* _EXERCISE INSTRUCTIONS_
All that is needed is each line of the entries holding the word "Banque", copied as it stands.

-------------------------

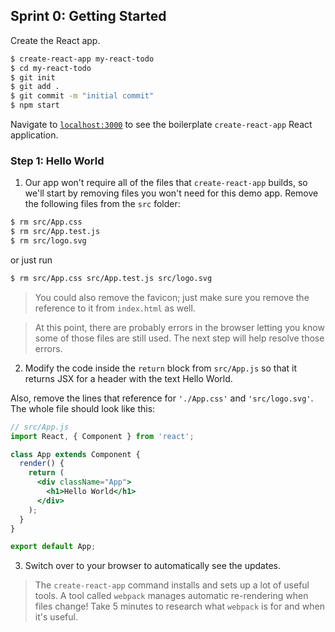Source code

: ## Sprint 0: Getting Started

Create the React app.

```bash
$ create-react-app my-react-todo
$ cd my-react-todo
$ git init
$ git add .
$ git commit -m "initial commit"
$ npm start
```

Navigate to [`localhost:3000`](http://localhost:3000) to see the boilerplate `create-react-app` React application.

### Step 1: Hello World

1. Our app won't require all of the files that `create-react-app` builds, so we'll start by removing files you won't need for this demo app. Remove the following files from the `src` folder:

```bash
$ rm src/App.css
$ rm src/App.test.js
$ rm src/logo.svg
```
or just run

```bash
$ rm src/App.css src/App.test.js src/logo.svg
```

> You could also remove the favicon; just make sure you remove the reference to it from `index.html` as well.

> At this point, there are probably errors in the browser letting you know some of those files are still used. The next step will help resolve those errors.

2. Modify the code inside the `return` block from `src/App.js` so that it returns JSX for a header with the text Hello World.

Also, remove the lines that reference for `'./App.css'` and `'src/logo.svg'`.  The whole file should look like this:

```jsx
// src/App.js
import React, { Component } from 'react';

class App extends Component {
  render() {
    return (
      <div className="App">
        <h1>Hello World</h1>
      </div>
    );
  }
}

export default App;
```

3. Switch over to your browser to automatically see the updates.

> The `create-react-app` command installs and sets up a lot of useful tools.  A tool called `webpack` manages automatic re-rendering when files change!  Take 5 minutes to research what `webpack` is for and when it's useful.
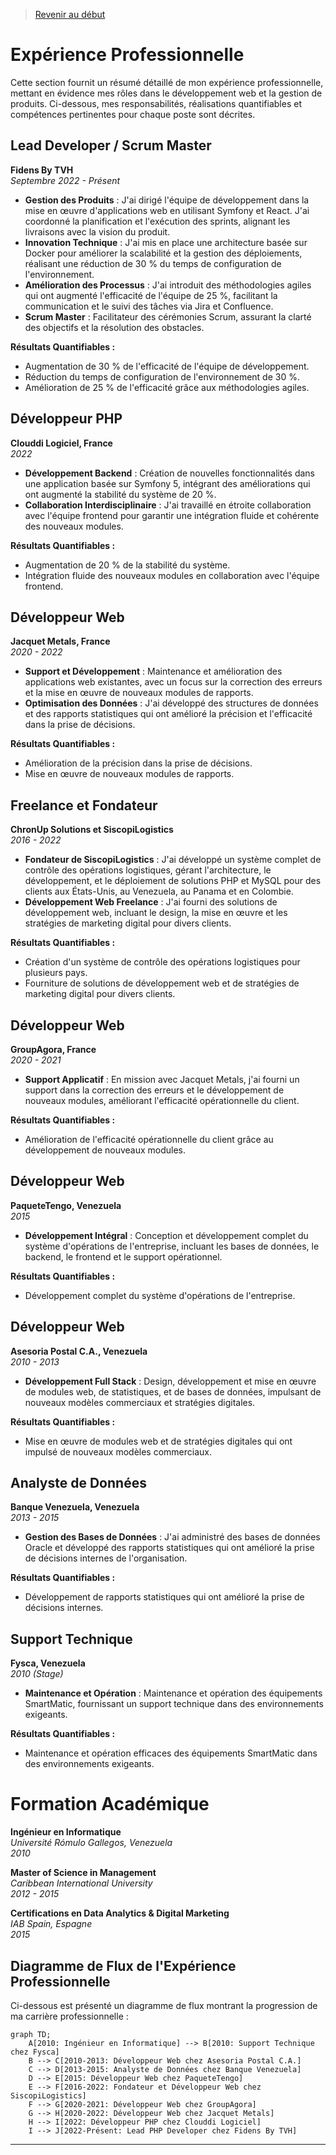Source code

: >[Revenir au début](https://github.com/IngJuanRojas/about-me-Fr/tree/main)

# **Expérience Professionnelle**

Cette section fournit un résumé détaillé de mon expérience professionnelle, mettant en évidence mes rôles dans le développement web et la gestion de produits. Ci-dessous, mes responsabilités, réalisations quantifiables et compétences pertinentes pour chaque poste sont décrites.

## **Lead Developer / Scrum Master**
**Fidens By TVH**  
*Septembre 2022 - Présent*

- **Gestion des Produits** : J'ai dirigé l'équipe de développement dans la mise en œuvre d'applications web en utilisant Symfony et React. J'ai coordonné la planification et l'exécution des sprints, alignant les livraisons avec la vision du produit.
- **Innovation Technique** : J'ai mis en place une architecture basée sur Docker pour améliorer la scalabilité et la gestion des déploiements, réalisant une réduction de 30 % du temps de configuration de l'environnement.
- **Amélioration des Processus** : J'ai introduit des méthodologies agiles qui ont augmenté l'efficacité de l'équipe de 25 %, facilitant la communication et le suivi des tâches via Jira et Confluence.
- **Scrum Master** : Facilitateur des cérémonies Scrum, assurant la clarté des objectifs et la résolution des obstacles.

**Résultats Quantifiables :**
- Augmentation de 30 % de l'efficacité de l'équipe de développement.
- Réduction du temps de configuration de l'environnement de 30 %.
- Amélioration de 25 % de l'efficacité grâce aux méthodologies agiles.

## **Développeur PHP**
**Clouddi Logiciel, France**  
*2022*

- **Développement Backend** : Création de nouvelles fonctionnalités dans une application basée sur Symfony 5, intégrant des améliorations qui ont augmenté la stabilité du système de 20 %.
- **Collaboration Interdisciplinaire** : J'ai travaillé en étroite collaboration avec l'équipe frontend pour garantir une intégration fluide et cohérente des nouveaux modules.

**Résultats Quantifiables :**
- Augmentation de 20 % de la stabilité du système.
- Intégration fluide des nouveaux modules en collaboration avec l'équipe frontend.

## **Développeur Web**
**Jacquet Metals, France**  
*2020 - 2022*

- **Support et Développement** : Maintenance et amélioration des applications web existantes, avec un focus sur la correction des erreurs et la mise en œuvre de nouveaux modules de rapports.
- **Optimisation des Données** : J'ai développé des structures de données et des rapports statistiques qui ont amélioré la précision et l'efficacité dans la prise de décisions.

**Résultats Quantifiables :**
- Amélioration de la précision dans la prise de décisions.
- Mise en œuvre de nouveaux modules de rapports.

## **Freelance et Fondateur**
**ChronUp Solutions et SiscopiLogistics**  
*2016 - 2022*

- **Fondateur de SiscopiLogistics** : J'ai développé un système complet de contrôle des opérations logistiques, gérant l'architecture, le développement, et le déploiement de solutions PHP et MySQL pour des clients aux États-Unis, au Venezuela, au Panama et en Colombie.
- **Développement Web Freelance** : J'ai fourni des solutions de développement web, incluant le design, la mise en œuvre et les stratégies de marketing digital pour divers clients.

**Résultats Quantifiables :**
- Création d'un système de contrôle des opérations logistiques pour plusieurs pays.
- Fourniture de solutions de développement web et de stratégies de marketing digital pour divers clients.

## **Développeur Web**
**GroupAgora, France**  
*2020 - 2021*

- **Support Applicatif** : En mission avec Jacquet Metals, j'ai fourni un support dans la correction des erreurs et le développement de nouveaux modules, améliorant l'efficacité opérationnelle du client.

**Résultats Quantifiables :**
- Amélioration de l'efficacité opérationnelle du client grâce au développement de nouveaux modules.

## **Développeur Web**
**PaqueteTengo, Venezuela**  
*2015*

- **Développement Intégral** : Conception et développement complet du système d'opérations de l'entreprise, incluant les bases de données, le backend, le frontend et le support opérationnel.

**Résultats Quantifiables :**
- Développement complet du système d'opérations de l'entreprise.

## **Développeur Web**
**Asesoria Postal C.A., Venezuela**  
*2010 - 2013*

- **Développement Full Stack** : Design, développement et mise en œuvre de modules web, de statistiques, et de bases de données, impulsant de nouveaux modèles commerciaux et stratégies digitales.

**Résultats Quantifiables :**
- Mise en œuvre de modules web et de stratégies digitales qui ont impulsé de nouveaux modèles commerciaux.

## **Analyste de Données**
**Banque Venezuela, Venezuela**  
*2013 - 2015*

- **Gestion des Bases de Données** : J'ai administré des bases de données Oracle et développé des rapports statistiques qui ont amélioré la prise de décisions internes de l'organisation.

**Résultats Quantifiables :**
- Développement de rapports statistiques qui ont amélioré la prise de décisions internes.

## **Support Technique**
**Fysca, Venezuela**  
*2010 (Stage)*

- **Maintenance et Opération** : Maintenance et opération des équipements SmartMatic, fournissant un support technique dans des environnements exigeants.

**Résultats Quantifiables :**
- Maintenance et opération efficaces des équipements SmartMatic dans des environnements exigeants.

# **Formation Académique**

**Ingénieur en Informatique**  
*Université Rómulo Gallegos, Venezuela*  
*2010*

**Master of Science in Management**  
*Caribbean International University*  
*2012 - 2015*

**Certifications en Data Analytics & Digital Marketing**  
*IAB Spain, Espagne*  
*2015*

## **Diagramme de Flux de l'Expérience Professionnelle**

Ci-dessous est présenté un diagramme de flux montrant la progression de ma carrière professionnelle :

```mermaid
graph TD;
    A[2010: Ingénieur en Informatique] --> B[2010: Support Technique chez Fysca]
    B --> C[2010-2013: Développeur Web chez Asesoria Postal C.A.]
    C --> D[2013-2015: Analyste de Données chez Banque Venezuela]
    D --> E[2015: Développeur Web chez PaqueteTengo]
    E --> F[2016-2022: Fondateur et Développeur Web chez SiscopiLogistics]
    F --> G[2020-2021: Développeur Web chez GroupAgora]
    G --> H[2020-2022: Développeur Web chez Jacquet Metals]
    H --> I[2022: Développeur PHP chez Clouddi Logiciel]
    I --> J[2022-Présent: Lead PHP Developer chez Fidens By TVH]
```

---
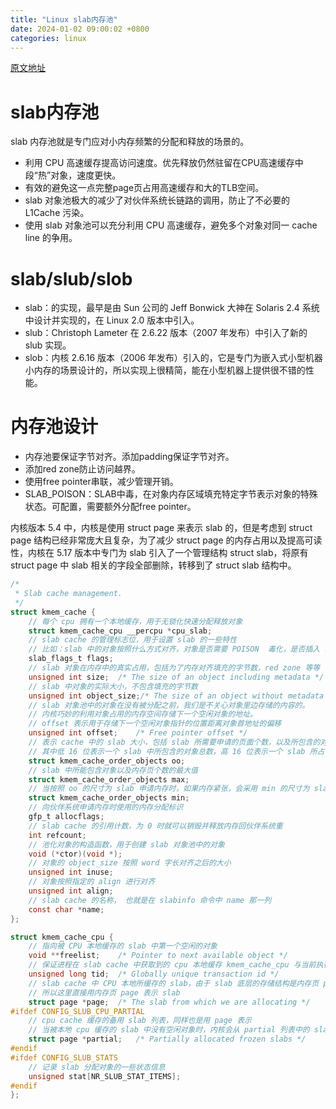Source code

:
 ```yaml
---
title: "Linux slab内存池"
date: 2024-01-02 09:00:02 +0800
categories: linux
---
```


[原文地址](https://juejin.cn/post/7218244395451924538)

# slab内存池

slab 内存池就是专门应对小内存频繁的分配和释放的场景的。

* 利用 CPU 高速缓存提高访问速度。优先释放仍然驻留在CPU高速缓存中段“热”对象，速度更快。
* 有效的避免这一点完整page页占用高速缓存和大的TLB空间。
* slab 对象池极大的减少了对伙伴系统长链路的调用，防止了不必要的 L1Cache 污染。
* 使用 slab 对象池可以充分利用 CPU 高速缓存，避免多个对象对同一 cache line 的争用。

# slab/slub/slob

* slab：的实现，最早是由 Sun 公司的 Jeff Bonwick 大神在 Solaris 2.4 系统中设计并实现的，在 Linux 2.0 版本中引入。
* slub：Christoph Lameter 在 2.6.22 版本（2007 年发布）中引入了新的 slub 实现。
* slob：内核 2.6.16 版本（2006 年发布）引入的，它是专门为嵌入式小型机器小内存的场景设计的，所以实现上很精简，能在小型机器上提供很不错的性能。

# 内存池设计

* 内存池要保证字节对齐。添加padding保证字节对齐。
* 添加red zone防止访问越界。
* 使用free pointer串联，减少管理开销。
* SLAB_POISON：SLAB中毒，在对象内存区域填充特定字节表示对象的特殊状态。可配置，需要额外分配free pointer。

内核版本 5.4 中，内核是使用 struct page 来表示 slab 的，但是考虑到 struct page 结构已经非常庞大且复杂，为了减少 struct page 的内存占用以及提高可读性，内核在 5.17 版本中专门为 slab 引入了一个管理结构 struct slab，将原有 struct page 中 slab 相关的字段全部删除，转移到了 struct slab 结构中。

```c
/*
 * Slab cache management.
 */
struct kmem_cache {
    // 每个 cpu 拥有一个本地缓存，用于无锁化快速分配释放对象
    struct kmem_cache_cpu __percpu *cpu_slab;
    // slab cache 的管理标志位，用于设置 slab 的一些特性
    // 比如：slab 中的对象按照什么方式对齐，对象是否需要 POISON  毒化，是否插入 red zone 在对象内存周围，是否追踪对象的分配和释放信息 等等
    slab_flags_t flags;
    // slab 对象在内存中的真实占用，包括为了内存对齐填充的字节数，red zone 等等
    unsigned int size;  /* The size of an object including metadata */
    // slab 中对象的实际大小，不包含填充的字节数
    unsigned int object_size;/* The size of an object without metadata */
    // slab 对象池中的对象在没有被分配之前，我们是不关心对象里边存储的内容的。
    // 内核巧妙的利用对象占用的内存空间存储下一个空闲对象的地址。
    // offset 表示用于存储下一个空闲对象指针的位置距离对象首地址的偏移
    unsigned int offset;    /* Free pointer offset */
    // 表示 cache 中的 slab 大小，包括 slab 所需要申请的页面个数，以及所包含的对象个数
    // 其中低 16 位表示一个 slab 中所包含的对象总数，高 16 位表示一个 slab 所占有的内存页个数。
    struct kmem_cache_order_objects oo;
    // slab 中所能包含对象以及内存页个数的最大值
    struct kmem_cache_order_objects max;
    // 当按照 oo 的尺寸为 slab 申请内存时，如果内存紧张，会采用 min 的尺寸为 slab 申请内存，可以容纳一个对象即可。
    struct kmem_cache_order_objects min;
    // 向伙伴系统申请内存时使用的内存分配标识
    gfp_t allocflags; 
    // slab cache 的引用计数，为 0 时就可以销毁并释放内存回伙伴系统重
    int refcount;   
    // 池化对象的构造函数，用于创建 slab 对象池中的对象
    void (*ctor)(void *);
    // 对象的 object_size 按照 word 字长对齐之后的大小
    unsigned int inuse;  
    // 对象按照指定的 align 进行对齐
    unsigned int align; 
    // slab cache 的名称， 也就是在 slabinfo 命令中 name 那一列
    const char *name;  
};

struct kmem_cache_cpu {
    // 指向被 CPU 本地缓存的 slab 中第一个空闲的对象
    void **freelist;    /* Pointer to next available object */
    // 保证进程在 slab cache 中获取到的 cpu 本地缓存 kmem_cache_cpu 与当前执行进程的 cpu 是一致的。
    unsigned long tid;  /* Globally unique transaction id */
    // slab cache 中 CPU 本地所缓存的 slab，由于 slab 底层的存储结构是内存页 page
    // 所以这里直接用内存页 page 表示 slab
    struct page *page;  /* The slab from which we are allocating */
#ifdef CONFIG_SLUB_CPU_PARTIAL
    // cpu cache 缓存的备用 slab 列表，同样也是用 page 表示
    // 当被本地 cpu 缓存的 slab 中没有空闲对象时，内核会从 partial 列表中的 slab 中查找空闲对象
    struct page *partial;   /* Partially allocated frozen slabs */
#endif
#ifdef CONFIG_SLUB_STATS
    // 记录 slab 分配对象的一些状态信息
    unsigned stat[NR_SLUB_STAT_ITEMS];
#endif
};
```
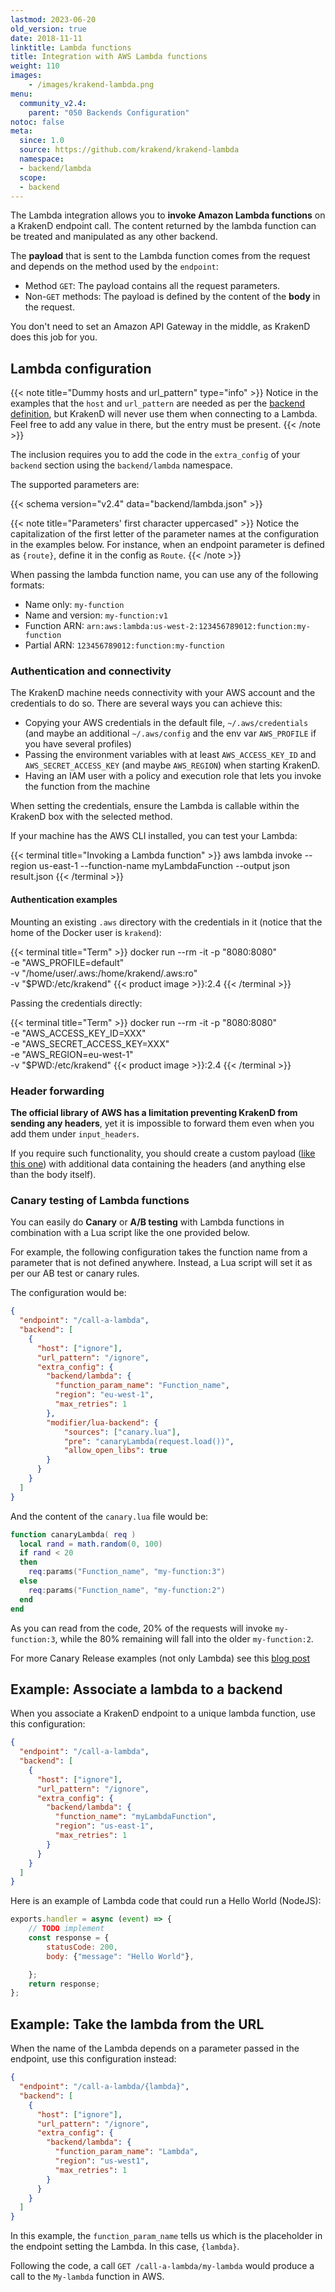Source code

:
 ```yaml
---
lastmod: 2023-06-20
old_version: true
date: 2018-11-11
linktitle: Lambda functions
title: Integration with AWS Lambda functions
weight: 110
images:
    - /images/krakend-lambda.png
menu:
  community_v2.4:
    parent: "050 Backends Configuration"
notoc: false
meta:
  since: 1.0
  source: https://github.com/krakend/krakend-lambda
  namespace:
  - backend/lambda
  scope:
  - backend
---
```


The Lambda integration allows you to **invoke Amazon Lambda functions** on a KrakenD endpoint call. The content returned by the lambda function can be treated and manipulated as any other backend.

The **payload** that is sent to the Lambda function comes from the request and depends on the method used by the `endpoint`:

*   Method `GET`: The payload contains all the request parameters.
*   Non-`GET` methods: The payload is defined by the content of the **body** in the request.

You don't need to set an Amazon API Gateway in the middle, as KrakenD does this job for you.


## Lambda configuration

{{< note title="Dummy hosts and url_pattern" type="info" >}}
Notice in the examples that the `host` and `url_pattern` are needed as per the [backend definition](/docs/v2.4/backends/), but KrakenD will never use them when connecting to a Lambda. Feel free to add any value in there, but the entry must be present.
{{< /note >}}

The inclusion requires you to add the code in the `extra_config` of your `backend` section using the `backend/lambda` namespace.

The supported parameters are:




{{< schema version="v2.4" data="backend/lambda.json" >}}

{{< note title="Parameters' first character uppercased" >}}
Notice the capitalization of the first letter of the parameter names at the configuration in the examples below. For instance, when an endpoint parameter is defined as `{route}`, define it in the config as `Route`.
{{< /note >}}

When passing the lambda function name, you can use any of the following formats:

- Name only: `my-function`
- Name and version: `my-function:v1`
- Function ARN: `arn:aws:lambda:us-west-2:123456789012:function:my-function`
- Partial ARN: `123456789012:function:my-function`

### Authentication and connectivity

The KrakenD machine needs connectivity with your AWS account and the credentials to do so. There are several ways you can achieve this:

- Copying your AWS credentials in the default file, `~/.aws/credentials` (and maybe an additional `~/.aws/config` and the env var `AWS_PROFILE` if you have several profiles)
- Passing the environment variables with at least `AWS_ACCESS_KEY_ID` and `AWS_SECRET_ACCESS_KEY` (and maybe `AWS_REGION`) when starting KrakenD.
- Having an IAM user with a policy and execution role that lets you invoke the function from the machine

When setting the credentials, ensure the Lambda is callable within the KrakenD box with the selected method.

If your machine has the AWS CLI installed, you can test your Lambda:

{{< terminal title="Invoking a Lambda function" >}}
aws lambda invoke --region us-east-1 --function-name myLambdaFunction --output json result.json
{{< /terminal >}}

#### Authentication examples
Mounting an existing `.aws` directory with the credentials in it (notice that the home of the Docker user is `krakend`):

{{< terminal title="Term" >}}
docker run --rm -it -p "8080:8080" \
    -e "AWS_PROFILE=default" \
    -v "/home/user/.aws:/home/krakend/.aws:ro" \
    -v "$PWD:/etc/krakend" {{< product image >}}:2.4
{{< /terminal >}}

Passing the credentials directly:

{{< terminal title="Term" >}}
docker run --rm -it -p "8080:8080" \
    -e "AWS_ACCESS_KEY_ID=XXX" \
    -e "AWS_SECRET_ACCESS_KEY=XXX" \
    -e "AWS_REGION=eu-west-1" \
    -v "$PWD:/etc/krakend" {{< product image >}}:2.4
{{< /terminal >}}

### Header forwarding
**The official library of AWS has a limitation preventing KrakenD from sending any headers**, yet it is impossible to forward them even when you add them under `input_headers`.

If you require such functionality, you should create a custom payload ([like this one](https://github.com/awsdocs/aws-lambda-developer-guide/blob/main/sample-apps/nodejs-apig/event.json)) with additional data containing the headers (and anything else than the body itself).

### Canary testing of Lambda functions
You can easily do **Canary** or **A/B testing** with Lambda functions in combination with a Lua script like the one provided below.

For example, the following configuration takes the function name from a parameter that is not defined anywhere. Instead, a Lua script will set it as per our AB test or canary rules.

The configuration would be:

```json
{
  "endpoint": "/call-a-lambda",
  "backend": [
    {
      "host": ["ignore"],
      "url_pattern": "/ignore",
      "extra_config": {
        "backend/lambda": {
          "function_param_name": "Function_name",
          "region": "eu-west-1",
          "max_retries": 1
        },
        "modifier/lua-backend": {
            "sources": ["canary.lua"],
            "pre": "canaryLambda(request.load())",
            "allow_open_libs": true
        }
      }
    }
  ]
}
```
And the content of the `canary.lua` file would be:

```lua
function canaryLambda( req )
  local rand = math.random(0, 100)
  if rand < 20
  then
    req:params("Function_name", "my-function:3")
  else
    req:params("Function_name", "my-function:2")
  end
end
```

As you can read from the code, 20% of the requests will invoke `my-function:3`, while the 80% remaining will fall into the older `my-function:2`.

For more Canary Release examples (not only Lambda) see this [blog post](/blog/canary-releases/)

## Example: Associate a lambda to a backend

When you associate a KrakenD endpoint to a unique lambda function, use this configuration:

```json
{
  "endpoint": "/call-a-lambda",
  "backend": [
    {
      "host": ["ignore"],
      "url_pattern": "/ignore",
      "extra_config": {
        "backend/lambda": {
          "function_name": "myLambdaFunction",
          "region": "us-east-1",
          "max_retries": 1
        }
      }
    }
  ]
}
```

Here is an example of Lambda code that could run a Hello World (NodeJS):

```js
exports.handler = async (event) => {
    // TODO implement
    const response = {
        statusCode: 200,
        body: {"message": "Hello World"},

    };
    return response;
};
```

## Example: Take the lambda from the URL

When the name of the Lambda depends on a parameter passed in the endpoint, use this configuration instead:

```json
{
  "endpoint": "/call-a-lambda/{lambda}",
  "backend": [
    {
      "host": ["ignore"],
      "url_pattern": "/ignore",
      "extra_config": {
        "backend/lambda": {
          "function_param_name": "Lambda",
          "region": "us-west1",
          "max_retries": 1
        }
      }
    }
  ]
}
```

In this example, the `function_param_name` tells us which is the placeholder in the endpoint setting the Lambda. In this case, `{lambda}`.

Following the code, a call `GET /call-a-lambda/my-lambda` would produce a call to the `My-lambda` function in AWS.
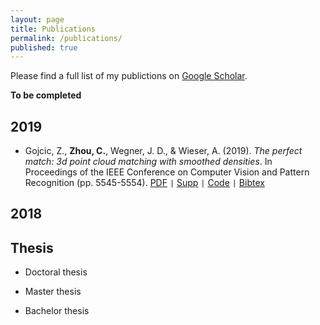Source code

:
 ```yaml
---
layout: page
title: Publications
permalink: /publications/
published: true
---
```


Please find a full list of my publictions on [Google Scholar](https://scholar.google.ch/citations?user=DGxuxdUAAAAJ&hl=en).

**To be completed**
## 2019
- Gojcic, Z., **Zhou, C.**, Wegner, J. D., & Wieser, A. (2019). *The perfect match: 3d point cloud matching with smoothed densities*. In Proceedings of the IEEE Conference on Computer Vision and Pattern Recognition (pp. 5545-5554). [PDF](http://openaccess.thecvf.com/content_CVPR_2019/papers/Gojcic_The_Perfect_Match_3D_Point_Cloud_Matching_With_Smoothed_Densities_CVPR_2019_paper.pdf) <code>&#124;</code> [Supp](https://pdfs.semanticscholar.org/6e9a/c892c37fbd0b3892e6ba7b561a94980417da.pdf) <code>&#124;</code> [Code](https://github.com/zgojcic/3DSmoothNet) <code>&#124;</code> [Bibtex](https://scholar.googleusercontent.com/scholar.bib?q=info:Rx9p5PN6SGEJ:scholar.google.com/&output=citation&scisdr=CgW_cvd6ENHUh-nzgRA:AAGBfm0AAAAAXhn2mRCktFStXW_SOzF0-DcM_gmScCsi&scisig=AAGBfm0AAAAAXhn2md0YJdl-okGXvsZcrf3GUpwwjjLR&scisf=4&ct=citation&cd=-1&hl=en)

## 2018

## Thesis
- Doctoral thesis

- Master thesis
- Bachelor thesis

-------------------------

* _SOLUTION_
**Banque Venezuela, Venezuela**  
    C --> D[2013-2015: Analyste de Données chez Banque Venezuela]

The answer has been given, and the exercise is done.